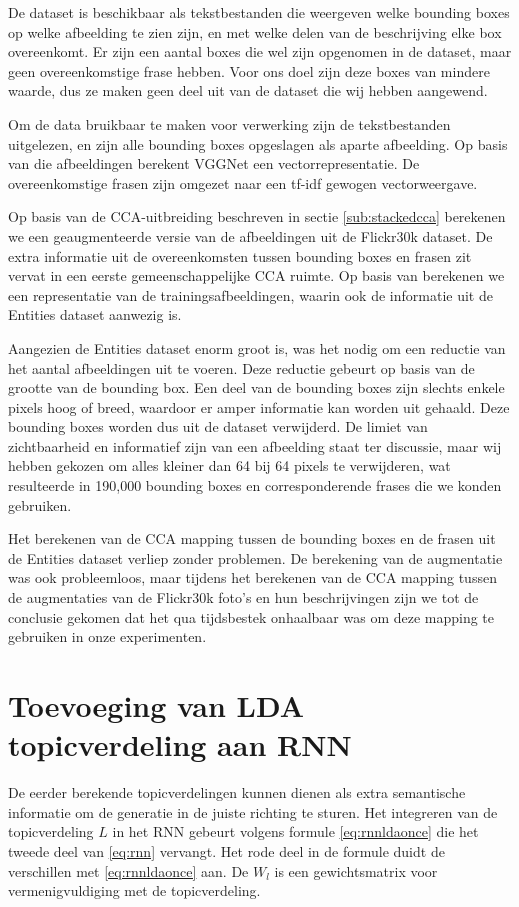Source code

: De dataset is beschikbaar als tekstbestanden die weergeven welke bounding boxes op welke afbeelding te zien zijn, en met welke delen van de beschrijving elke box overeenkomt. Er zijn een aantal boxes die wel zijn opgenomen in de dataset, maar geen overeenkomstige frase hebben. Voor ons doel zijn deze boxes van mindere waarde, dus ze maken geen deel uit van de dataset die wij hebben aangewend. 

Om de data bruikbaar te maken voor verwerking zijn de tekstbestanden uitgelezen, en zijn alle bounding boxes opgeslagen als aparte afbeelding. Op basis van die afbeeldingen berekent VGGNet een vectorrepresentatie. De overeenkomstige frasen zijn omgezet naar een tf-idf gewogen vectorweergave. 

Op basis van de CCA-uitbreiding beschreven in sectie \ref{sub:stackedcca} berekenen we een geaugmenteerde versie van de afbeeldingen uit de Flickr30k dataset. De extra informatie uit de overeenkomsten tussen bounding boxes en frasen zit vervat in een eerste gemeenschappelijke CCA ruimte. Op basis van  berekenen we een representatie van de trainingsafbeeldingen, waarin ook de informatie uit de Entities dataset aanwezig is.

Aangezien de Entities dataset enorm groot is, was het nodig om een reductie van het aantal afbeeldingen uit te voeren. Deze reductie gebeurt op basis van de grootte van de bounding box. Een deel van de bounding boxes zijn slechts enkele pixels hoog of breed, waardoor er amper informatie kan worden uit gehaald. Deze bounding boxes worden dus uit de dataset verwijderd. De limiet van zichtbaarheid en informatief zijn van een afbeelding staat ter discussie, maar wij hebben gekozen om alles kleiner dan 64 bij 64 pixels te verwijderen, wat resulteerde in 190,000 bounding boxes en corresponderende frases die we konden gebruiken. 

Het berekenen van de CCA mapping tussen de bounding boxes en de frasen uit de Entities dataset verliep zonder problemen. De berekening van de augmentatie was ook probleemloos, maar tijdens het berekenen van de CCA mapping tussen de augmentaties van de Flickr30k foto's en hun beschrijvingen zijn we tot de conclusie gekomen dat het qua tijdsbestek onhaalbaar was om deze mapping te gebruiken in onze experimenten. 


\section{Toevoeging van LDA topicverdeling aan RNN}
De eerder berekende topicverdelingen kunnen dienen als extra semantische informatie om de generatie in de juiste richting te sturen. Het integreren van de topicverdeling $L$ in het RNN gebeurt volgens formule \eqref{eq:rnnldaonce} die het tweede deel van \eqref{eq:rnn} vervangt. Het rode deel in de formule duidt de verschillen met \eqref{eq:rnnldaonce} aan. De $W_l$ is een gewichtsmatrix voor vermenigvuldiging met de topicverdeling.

☆ ☆ ☆

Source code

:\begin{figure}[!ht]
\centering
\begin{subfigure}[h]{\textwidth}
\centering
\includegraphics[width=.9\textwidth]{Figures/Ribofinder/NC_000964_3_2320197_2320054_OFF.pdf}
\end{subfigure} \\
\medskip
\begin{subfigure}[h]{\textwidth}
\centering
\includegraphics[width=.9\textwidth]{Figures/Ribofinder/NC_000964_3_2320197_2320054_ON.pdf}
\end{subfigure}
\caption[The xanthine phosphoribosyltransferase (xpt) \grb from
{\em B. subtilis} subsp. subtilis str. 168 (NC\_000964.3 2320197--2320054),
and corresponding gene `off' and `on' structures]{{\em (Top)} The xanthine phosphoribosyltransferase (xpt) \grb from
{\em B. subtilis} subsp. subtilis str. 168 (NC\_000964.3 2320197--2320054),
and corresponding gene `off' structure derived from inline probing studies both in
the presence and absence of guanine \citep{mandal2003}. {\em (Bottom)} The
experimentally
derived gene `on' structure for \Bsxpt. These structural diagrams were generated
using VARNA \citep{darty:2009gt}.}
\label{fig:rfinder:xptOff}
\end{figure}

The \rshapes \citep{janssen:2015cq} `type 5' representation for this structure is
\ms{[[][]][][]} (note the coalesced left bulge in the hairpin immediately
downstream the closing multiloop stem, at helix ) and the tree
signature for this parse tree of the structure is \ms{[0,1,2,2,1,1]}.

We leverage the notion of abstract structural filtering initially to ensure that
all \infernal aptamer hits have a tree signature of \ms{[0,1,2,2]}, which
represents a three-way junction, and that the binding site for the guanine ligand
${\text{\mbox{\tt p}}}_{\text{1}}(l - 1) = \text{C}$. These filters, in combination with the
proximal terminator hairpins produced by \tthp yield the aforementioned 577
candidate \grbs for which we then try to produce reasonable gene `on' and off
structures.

☆ ☆ ☆

## EXERCISE REQUIREMENTS
Only the lines holding the string "maken" are needed; copy each of them from the material above.

## ANSWER SECTION
: De dataset is beschikbaar als tekstbestanden die weergeven welke bounding boxes op welke afbeelding te zien zijn, en met welke delen van de beschrijving elke box overeenkomt. Er zijn een aantal boxes die wel zijn opgenomen in de dataset, maar geen overeenkomstige frase hebben. Voor ons doel zijn deze boxes van mindere waarde, dus ze maken geen deel uit van de dataset die wij hebben aangewend. 
Om de data bruikbaar te maken voor verwerking zijn de tekstbestanden uitgelezen, en zijn alle bounding boxes opgeslagen als aparte afbeelding. Op basis van die afbeeldingen berekent VGGNet een vectorrepresentatie. De overeenkomstige frasen zijn omgezet naar een tf-idf gewogen vectorweergave. 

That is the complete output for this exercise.